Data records
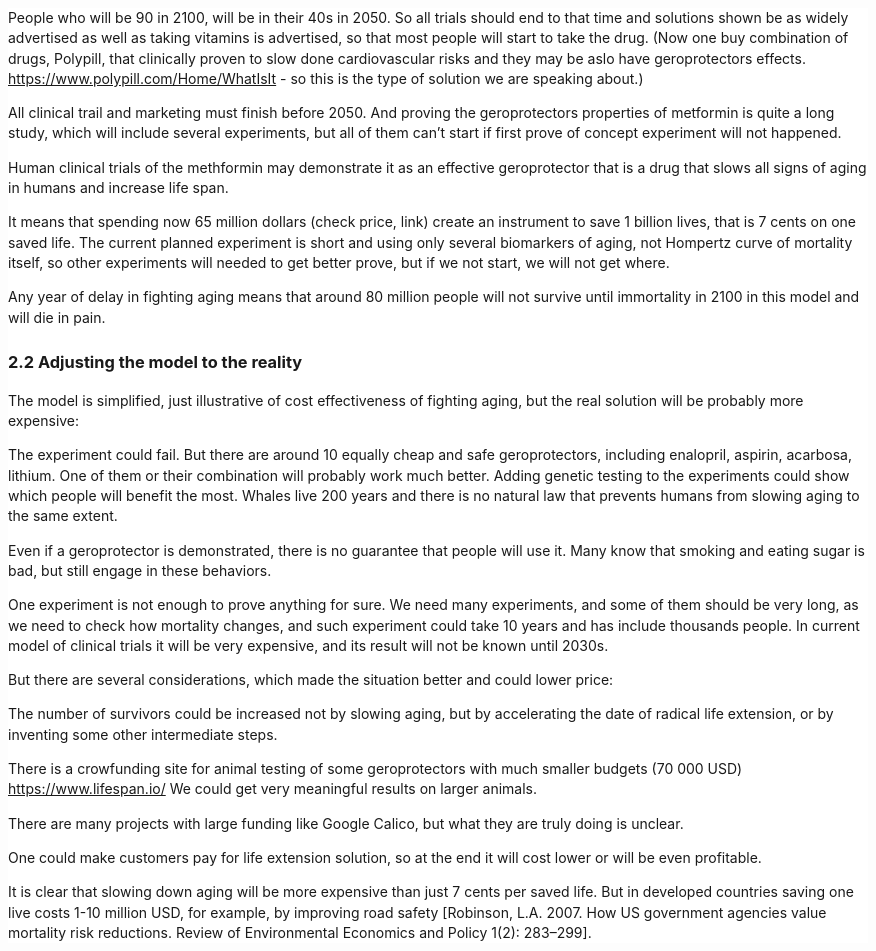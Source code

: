 People who will be 90 in 2100, will be in their 40s in 2050. So all trials should end to that time and solutions shown be as widely advertised as well as taking vitamins is advertised, so that most people will start to take the drug. (Now one buy combination of drugs, Polypill, that clinically proven to slow done cardiovascular risks and they may be aslo have geroprotectors effects. https://www.polypill.com/Home/WhatIsIt - so this is the type of solution we are speaking about.)

All clinical trail and marketing must finish before 2050. And proving the geroprotectors properties of metformin is quite a long study, which will include several experiments, but all of them can’t start if first prove of concept experiment will not happened.

Human clinical trials of the methformin may demonstrate it as an effective geroprotector that is a drug that slows all signs of aging in humans and increase life span. 

It means that spending now 65 million dollars (check price, link) create an instrument to save 1 billion lives, that is 7 cents on one saved life. The current planned experiment is short and using only several biomarkers of aging, not Hompertz curve of mortality itself, so other experiments will needed to get better prove, but if we not start, we will not get where.

Any year of delay in fighting aging means that around 80 million people will not survive until immortality in 2100 in this model and will die in pain.

### 2.2 Adjusting the model to the reality

The model is simplified, just illustrative of cost effectiveness of fighting aging, but the real solution will be probably more expensive:

The experiment could fail. But there are around 10 equally cheap and safe geroprotectors, including enalopril, aspirin, acarbosa, lithium. One of them or their combination will probably work much better. Adding genetic testing to the experiments could show which people will benefit the most. Whales live 200 years and there is no natural law that prevents humans from slowing aging to the same extent.

Even if a geroprotector is demonstrated, there is no guarantee that people will use it. Many know that smoking and eating sugar is bad, but still engage in these behaviors.

One experiment is not enough to prove anything for sure. We need many experiments, and some of them should be very long, as we need to check how mortality changes, and such experiment could take 10 years and has include thousands people. In current model of clinical trials it will be very expensive, and its result will not be known until 2030s.

But there are several considerations, which made the situation better and could lower price:

The number of survivors could be increased not by slowing aging, but by accelerating the date of radical life extension, or by inventing some other intermediate steps.

There is a crowfunding site for animal testing of some geroprotectors with much smaller budgets (70 000 USD) https://www.lifespan.io/ We could get very meaningful results on larger animals.

There are many projects with large funding like Google Calico, but what they are truly doing is unclear.

One could make customers pay for life extension solution, so at the end it will cost lower or will be even profitable.

It is clear that slowing down aging will be more expensive than just 7 cents per saved life. But in developed countries saving one live costs 1-10 million USD, for example, by improving road safety [Robinson, L.A. 2007. How US government agencies value mortality risk reductions. Review of Environmental Economics and Policy 1(2): 283–299].
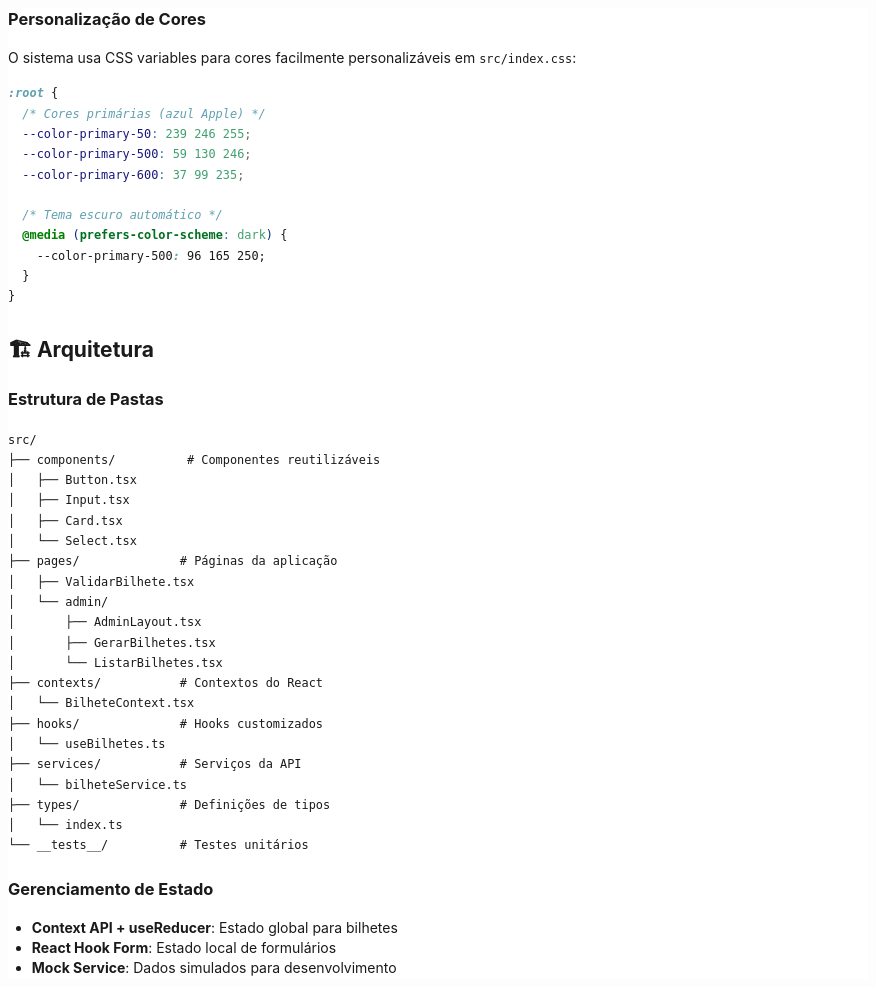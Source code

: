 ### Personalização de Cores

O sistema usa CSS variables para cores facilmente personalizáveis em `src/index.css`:

```css
:root {
  /* Cores primárias (azul Apple) */
  --color-primary-50: 239 246 255;
  --color-primary-500: 59 130 246;
  --color-primary-600: 37 99 235;
  
  /* Tema escuro automático */
  @media (prefers-color-scheme: dark) {
    --color-primary-500: 96 165 250;
  }
}
```

## 🏗️ Arquitetura

### Estrutura de Pastas

```
src/
├── components/          # Componentes reutilizáveis
│   ├── Button.tsx
│   ├── Input.tsx
│   ├── Card.tsx
│   └── Select.tsx
├── pages/              # Páginas da aplicação
│   ├── ValidarBilhete.tsx
│   └── admin/
│       ├── AdminLayout.tsx
│       ├── GerarBilhetes.tsx
│       └── ListarBilhetes.tsx
├── contexts/           # Contextos do React
│   └── BilheteContext.tsx
├── hooks/              # Hooks customizados
│   └── useBilhetes.ts
├── services/           # Serviços da API
│   └── bilheteService.ts
├── types/              # Definições de tipos
│   └── index.ts
└── __tests__/          # Testes unitários
```

### Gerenciamento de Estado

- **Context API + useReducer**: Estado global para bilhetes
- **React Hook Form**: Estado local de formulários
- **Mock Service**: Dados simulados para desenvolvimento

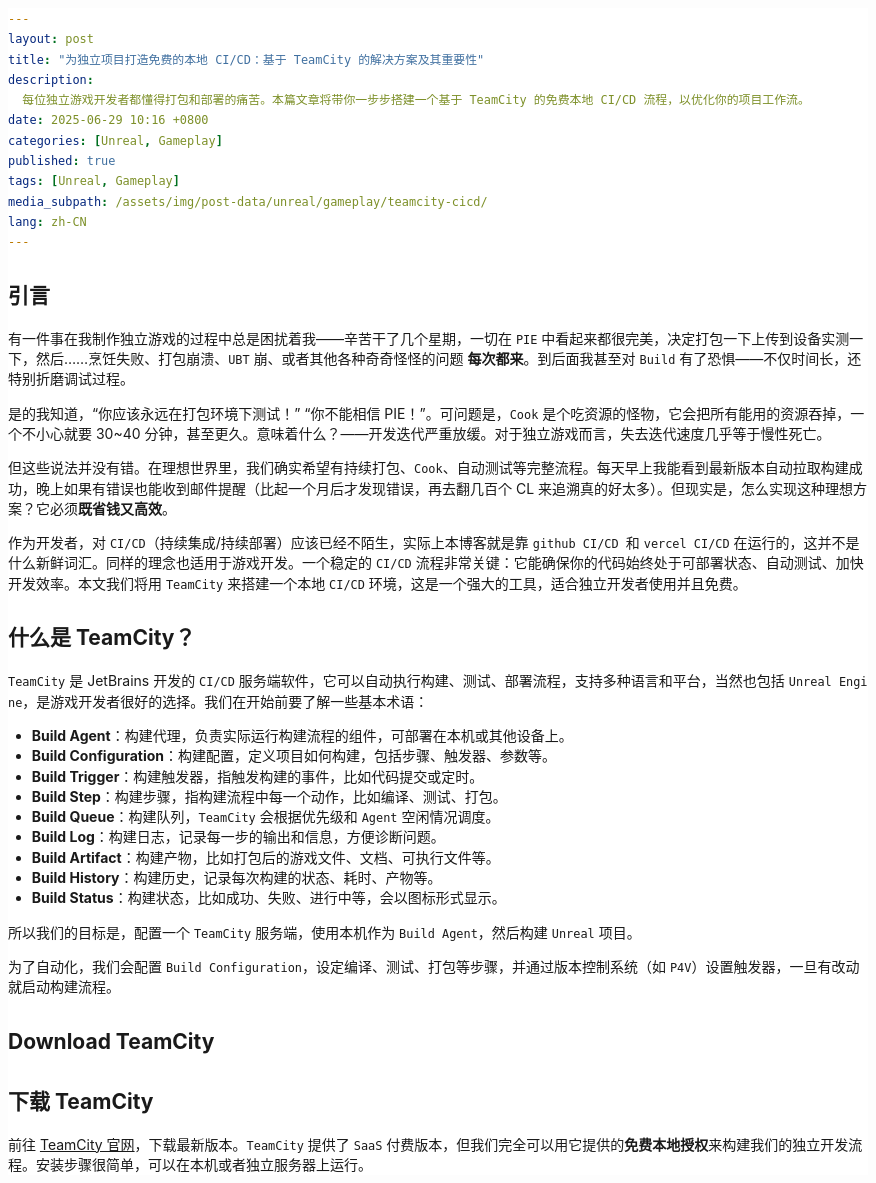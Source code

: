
 ```yaml
---
layout: post
title: "为独立项目打造免费的本地 CI/CD：基于 TeamCity 的解决方案及其重要性"
description:
  每位独立游戏开发者都懂得打包和部署的痛苦。本篇文章将带你一步步搭建一个基于 TeamCity 的免费本地 CI/CD 流程，以优化你的项目工作流。
date: 2025-06-29 10:16 +0800
categories: [Unreal, Gameplay]
published: true
tags: [Unreal, Gameplay]
media_subpath: /assets/img/post-data/unreal/gameplay/teamcity-cicd/
lang: zh-CN
---
```


## 引言
有一件事在我制作独立游戏的过程中总是困扰着我——辛苦干了几个星期，一切在 `PIE` 中看起来都很完美，决定打包一下上传到设备实测一下，然后……烹饪失败、打包崩溃、`UBT` 崩、或者其他各种奇奇怪怪的问题 **每次都来**。到后面我甚至对 `Build` 有了恐惧——不仅时间长，还特别折磨调试过程。

是的我知道，“你应该永远在打包环境下测试！” “你不能相信 PIE！”。可问题是，`Cook` 是个吃资源的怪物，它会把所有能用的资源吞掉，一个不小心就要 30~40 分钟，甚至更久。意味着什么？——开发迭代严重放缓。对于独立游戏而言，失去迭代速度几乎等于慢性死亡。

但这些说法并没有错。在理想世界里，我们确实希望有持续打包、`Cook`、自动测试等完整流程。每天早上我能看到最新版本自动拉取构建成功，晚上如果有错误也能收到邮件提醒（比起一个月后才发现错误，再去翻几百个 CL 来追溯真的好太多）。但现实是，怎么实现这种理想方案？它必须**既省钱又高效**。

作为开发者，对 `CI/CD`（持续集成/持续部署）应该已经不陌生，实际上本博客就是靠 `github CI/CD `和 `vercel CI/CD` 在运行的，这并不是什么新鲜词汇。同样的理念也适用于游戏开发。一个稳定的 `CI/CD` 流程非常关键：它能确保你的代码始终处于可部署状态、自动测试、加快开发效率。本文我们将用 `TeamCity` 来搭建一个本地 `CI/CD` 环境，这是一个强大的工具，适合独立开发者使用并且免费。

## 什么是 TeamCity？
`TeamCity` 是 JetBrains 开发的 `CI/CD` 服务端软件，它可以自动执行构建、测试、部署流程，支持多种语言和平台，当然也包括 `Unreal Engine`，是游戏开发者很好的选择。我们在开始前要了解一些基本术语：

- **Build Agent**：构建代理，负责实际运行构建流程的组件，可部署在本机或其他设备上。
- **Build Configuration**：构建配置，定义项目如何构建，包括步骤、触发器、参数等。
- **Build Trigger**：构建触发器，指触发构建的事件，比如代码提交或定时。
- **Build Step**：构建步骤，指构建流程中每一个动作，比如编译、测试、打包。
- **Build Queue**：构建队列，`TeamCity` 会根据优先级和 `Agent` 空闲情况调度。
- **Build Log**：构建日志，记录每一步的输出和信息，方便诊断问题。
- **Build Artifact**：构建产物，比如打包后的游戏文件、文档、可执行文件等。
- **Build History**：构建历史，记录每次构建的状态、耗时、产物等。
- **Build Status**：构建状态，比如成功、失败、进行中等，会以图标形式显示。

所以我们的目标是，配置一个 `TeamCity` 服务端，使用本机作为 `Build Agent`，然后构建 `Unreal` 项目。

为了自动化，我们会配置 `Build Configuration`，设定编译、测试、打包等步骤，并通过版本控制系统（如 `P4V`）设置触发器，一旦有改动就启动构建流程。

## Download TeamCity
## 下载 TeamCity
前往 [TeamCity 官网](https://www.jetbrains.com/teamcity/download/)，下载最新版本。`TeamCity` 提供了 `SaaS` 付费版本，但我们完全可以用它提供的**免费本地授权**来构建我们的独立开发流程。安装步骤很简单，可以在本机或者独立服务器上运行。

Description of the task: State how many lines in the entries above hold the word "cents", with no further text.

Answer for the task: 2